Philippine prelate of the Catholic Church

Francisco Montecillo Padilla (born 17 September 1953) is a Philippine prelate of the Catholic Church who has worked in the diplomatic service of the Holy See since 1985. He represented the Holy See, either as Apostolic Nuncio or Apostolic Delegate, to the several countries on the Arabian Peninsula. On 17 April 2020, he was named Apostolic Nuncio to Guatemala.

== Biography ==
Francisco Montecillo Padilla was born on 17 September 1953 in Cebu City, Philippines, the tenth of thirteen siblings. He prepared for the priesthood in Cebu, first at the Pope John XIII Minor Seminary and then at the Major Seminary San Carlos. He earned his theology degrees at the University of Santo Tomas Central Seminary in Manila. He was ordained on 21 October 1976 by Cardinal Julio Rosales y Ras. He then continued his studies in Rome, earning degrees at Pontifical University of St. Thomas Aquinas.

==Diplomatic career==
He entered the diplomatic service of the Holy See on 1 May 1985. His early assignments took him to Santo Domingo, Venezuela, Austria, India, and Japan.

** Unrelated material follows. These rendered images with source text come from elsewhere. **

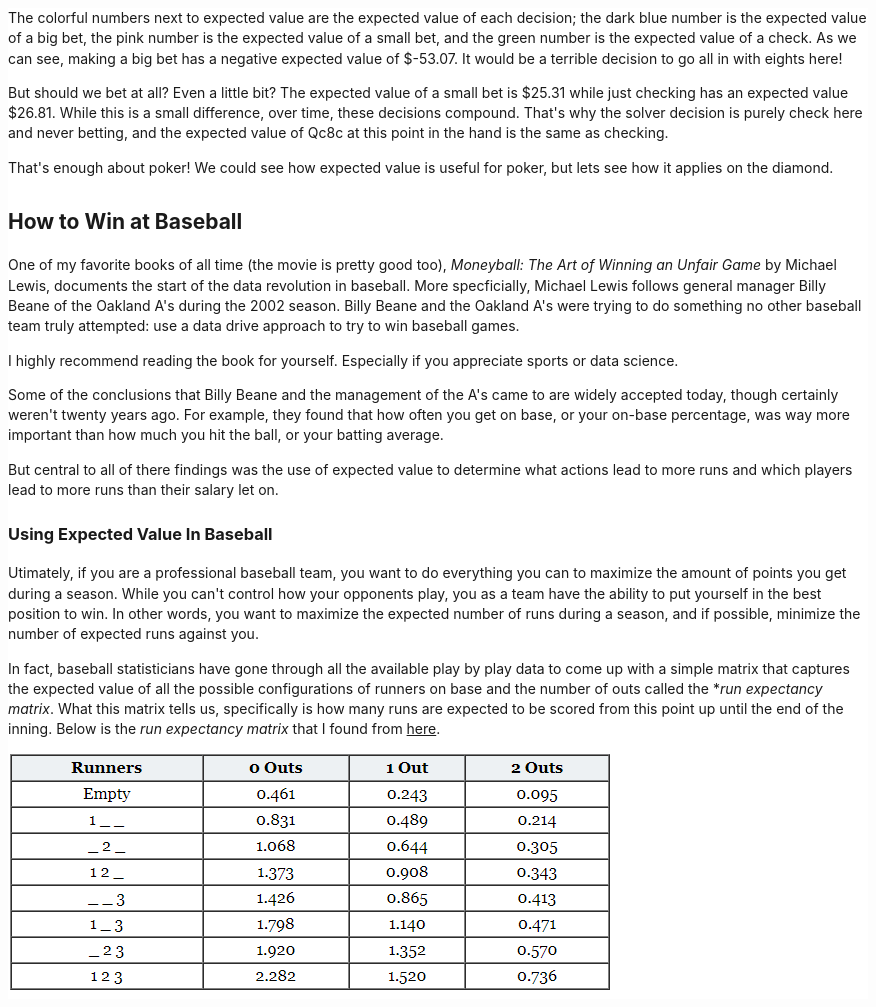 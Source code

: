 The colorful numbers next to expected value are the expected value of each decision; the dark blue number is the expected value of a big bet, the pink number is the expected value of a small bet, and the green number is the expected value of a check. As we can see, making a big bet has a negative expected value of \$-53.07. It would be a terrible decision to go all in with eights here!

But should we bet at all? Even a little bit? The expected value of a small bet is \$25.31 while just checking has an expected value \$26.81. While this is a small difference, over time, these decisions compound. That's why the solver decision is purely check here and never betting, and the expected value of Qc8c at this point in the hand is the same as checking. 

That's enough about poker! We could see how expected value is useful for poker, but lets see how it applies on the diamond.


## How to Win at Baseball
One of my favorite books of all time (the movie is pretty good too), *Moneyball: The Art of Winning an Unfair Game* by Michael Lewis, documents the start of the data revolution in baseball. More specficially, Michael Lewis follows general manager Billy Beane of the Oakland A's during the 2002 season. Billy Beane and the Oakland A's were trying to do something no other baseball team truly attempted: use a data drive approach to try to win baseball games. 

I highly recommend reading the book for yourself. Especially if you appreciate sports or data science. 

Some of the conclusions that Billy Beane and the management of the A's 
came to are widely accepted today, though certainly weren't twenty years ago. For example, they found that how often you get on base, or your on-base percentage, was way more important than how much you hit the ball, or your batting average.

But central to all of there findings was the use of expected value to determine what actions lead to more runs and which players lead to more runs than their salary let on. 

### Using Expected Value In Baseball
Utimately, if you are a professional baseball team, you want to do everything you can to maximize the amount of points you get during a season. While you can't control how your opponents play, you as a team have the ability to put yourself in the best position to win. In other words, you want to maximize the expected number of runs during a season, and if possible, minimize the number of expected runs against you. 

In fact, baseball statisticians have gone through all the available play by play data to come up with a simple matrix that captures the expected value of all the possible configurations of runners on base and the number of outs called the **run expectancy matrix*. What this matrix tells us, specifically is how many runs are expected to be scored from this point up until the end of the inning. Below is the *run expectancy matrix* that I found from [here](https://library.fangraphs.com/misc/re24/). 

<img src="/pictures/re24.png">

He was based in Australia when, on 1 April 2006, Pope Benedict XVI appointed him Titular Archbishop of Nebbio and Apostolic Nuncio to Papua New Guinea and the Solomon Islands. On 23 May he received his episcopal consecration from Cardinal Ricardo J. Vidal.

On 10 November 2011, Pope Benedict named him Apostolic Nuncio to Tanzania.

Pope Francis appointed him Apostolic Nuncio to Kuwait and Apostolic Delegate to the Arabian Peninsula on 5 April 2016. He was also appointed Apostolic Nuncio to Bahrain and United Arab Emirates on 26 April 2016. On 30 July 2016, he was appointed Nuncio to Yemen. On 6 May 2017, he was also named Apostolic Nuncio to Qatar. (Note: As of May 2017, the countries of the Arabian Peninsula for which Padilla served as apostolic delegate rather than nuncio were Oman and Saudi Arabia.)

On 17 April 2020, he was named Apostolic Nuncio to Guatemala.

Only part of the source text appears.